[[ Material for this exercise, beginning ]]
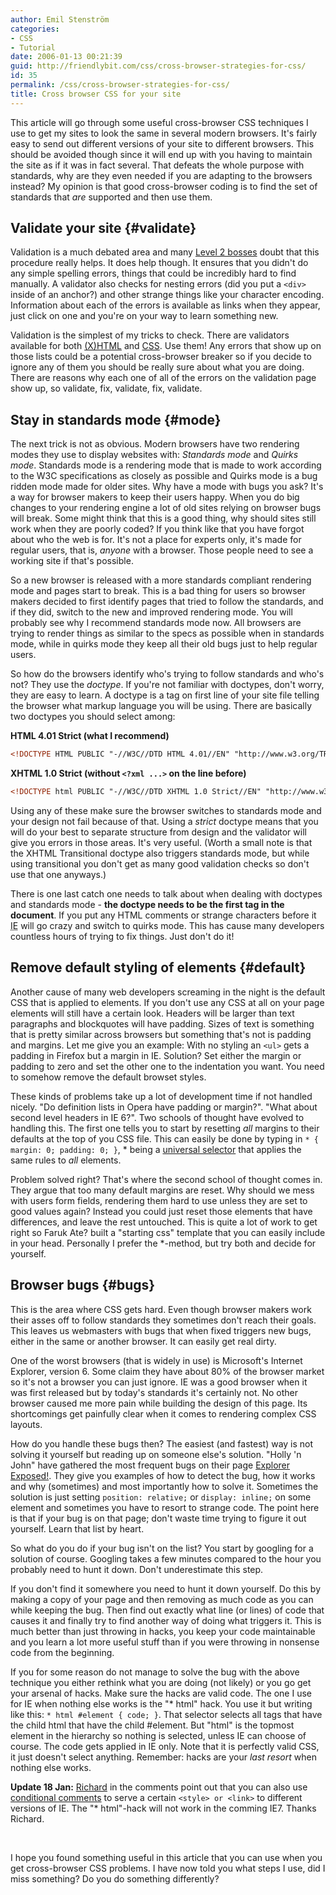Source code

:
```yaml
---
author: Emil Stenström
categories:
- CSS
- Tutorial
date: 2006-01-13 00:21:39
guid: http://friendlybit.com/css/cross-browser-strategies-for-css/
id: 35
permalink: /css/cross-browser-strategies-for-css/
title: Cross browser CSS for your site
---
```


This article will go through some useful cross-browser CSS techniques I use to get my sites to look the same in several modern browsers. It's fairly easy to send out different versions of your site to different browsers. This should be avoided though since it will end up with you having to maintain the site as if it was in fact several. That defeats the whole purpose with standards, why are they even needed if you are adapting to the browsers instead? My opinion is that good cross-browser coding is to find the set of standards that _are_ supported and then use them.

## Validate your site {#validate}

Validation is a much debated area and many [Level 2 bosses](/css/levels-of-css-knowledge/) doubt that this procedure really helps. It does help though. It ensures that you didn't do any simple spelling errors, things that could be incredibly hard to find manually. A validator also checks for nesting errors (did you put a `<div>` inside of an anchor?) and other strange things like your character encoding. Information about each of the errors is available as links when they appear, just click on one and you're on your way to learn something new.

Validation is the simplest of my tricks to check. There are validators available for both [(X)HTML](http://validator.w3.org/) and [CSS](http://jigsaw.w3.org/css-validator/). Use them! Any errors that show up on those lists could be a potential cross-browser breaker so if you decide to ignore any of them you should be really sure about what you are doing. There are reasons why each one of all of the errors on the validation page show up, so validate, fix, validate, fix, validate.

## Stay in standards mode {#mode}

The next trick is not as obvious. Modern browsers have two rendering modes they use to display websites with: _Standards mode_ and _Quirks mode_. Standards mode is a rendering mode that is made to work according to the W3C specifications as closely as possible and Quirks mode is a bug ridden mode made for older sites. Why have a mode with bugs you ask? It's a way for browser makers to keep their users happy. When you do big changes to your rendering engine a lot of old sites relying on browser bugs will break. Some might think that this is a good thing, why should sites still work when they are poorly coded? If you think like that you have forgot about who the web is for. It's not a place for experts only, it's made for regular users, that is, _anyone_ with a browser. Those people need to see a working site if that's possible.

So a new browser is released with a more standards compliant rendering mode and pages start to break. This is a bad thing for users so browser makers decided to first identify pages that tried to follow the standards, and if they did, switch to the new and improved rendering mode. You will probably see why I recommend standards mode now. All browsers are trying to render things as similar to the specs as possible when in standards mode, while in quirks mode they keep all their old bugs just to help regular users.

So how do the browsers identify who's trying to follow standards and who's not? They use the _doctype_. If you're not familiar with doctypes, don't worry, they are easy to learn. A doctype is a tag on first line of your site file telling the browser what markup language you will be using. There are basically two doctypes you should select among:

**HTML 4.01 Strict (what I recommend)**

```html
<!DOCTYPE HTML PUBLIC "-//W3C//DTD HTML 4.01//EN" "http://www.w3.org/TR/html4/strict.dtd">
```

**XHTML 1.0 Strict (without `<?xml ...>` on the line before)**

```html
<!DOCTYPE html PUBLIC "-//W3C//DTD XHTML 1.0 Strict//EN" "http://www.w3.org/TR/xhtml1/DTD/xhtml1-strict.dtd">
```

Using any of these make sure the browser switches to standards mode and your design not fail because of that. Using a _strict_ doctype means that you will do your best to separate structure from design and the validator will give you errors in those areas. It's very useful. (Worth a small note is that the XHTML Transitional doctype also triggers standards mode, but while using transitional you don't get as many good validation checks so don't use that one anyways.)

There is one last catch one needs to talk about when dealing with doctypes and standards mode - **the doctype needs to be the first tag in the document**. If you put any HTML comments or strange characters before it <acronym title="Internet Explorer">IE</acronym> will go crazy and switch to quirks mode. This has cause many developers countless hours of trying to fix things. Just don't do it!

## Remove default styling of elements {#default}

Another cause of many web developers screaming in the night is the default CSS that is applied to elements. If you don't use any CSS at all on your page elements will still have a certain look. Headers will be larger than text paragraphs and blockquotes will have padding. Sizes of text is something that is pretty similar across browsers but something that's not is padding and margins. Let me give you an example: With no styling an `<ul>` gets a padding in Firefox but a margin in IE. Solution? Set either the margin or padding to zero and set the other one to the indentation you want. You need to somehow remove the default browset styles.

These kinds of problems take up a lot of development time if not handled nicely. "Do definition lists in Opera have padding or margin?". "What about second level headers in IE 6?". Two schools of thought have evolved to handling this. The first one tells you to start by resetting _all_ margins to their defaults at the top of you CSS file. This can easily be done by typing in `* { margin: 0; padding: 0; }`, * being a [universal selector](http://css.maxdesign.com.au/selectutorial/selectors_universal.htm) that applies the same rules to _all_ elements.

Problem solved right? That's where the second school of thought comes in. They argue that too many default margins are reset. Why should we mess with users form fields, rendering them hard to use unless they are set to good values again? Instead you could just reset those elements that have differences, and leave the rest untouched. This is quite a lot of work to get right so Faruk Ate? built a "starting css" template that you can easily include in your head. Personally I prefer the *-method, but try both and decide for yourself.

## Browser bugs {#bugs}

This is the area where CSS gets hard. Even though browser makers work their asses off to follow standards they sometimes don't reach their goals. This leaves us webmasters with bugs that when fixed triggers new bugs, either in the same or another browser. It can easily get real dirty.

One of the worst browsers (that is widely in use) is Microsoft's Internet Explorer, version 6. Some claim they have about 80% of the browser market so it's not a browser you can just ignore. IE was a good browser when it was first released but by today's standards it's certainly not. No other browser caused me more pain while building the design of this page. Its shortcomings get painfully clear when it comes to rendering complex CSS layouts.

How do you handle these bugs then? The easiest (and fastest) way is not solving it yourself but reading up on someone else's solution. "Holly 'n John" have gathered the most frequent bugs on their page [Explorer Exposed!](http://positioniseverything.net/explorer.html). They give you examples of how to detect the bug, how it works and why (sometimes) and most importantly how to solve it. Sometimes the solution is just setting `position: relative;` or `display: inline;` on some element and sometimes you have to resort to strange code. The point here is that if your bug is on that page; don't waste time trying to figure it out yourself. Learn that list by heart.

So what do you do if your bug isn't on the list? You start by googling for a solution of course. Googling takes a few minutes compared to the hour you probably need to hunt it down. Don't underestimate this step.

If you don't find it somewhere you need to hunt it down yourself. Do this by making a copy of your page and then removing as much code as you can while keeping the bug. Then find out exactly what line (or lines) of code that causes it and finally try to find another way of doing what triggers it. This is much better than just throwing in hacks, you keep your code maintainable and you learn a lot more useful stuff than if you were throwing in nonsense code from the beginning.

If you for some reason do not manage to solve the bug with the above technique you either rethink what you are doing (not likely) or you go get your arsenal of hacks. Make sure the hacks are valid code. The one I use for IE when nothing else works is the "* html" hack. You use it but writing like this: `* html #element { code; }`. That selector selects all tags that have the child html that have the child #element. But "html" is the topmost element in the hierarchy so nothing is selected, unless IE can choose of course. The code gets applied in IE only. Note that it is perfectly valid CSS, it just doesn't select anything. Remember: hacks are your _last resort_ when nothing else works.

**Update 18 Jan:** [Richard](#comment-51) in the comments point out that you can also use [conditional comments](http://www.quirksmode.org/css/condcom.html) to serve a certain `<style> or <link>` to different versions of IE. The "* html"-hack will not work in the comming IE7. Thanks Richard.

&nbsp;

I hope you found something useful in this article that you can use when you get cross-browser CSS problems. I have now told you what steps I use, did I miss something? Do you do something differently?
[[ Material for this exercise, end ]]
Instructions for the task: Your answer should consist of the lines from the line with "## Browser bugs" to the line with "One of the worst" above, repeated exactly, both ends included.

Task output:
## Browser bugs {#bugs}

This is the area where CSS gets hard. Even though browser makers work their asses off to follow standards they sometimes don't reach their goals. This leaves us webmasters with bugs that when fixed triggers new bugs, either in the same or another browser. It can easily get real dirty.

One of the worst browsers (that is widely in use) is Microsoft's Internet Explorer, version 6. Some claim they have about 80% of the browser market so it's not a browser you can just ignore. IE was a good browser when it was first released but by today's standards it's certainly not. No other browser caused me more pain while building the design of this page. Its shortcomings get painfully clear when it comes to rendering complex CSS layouts.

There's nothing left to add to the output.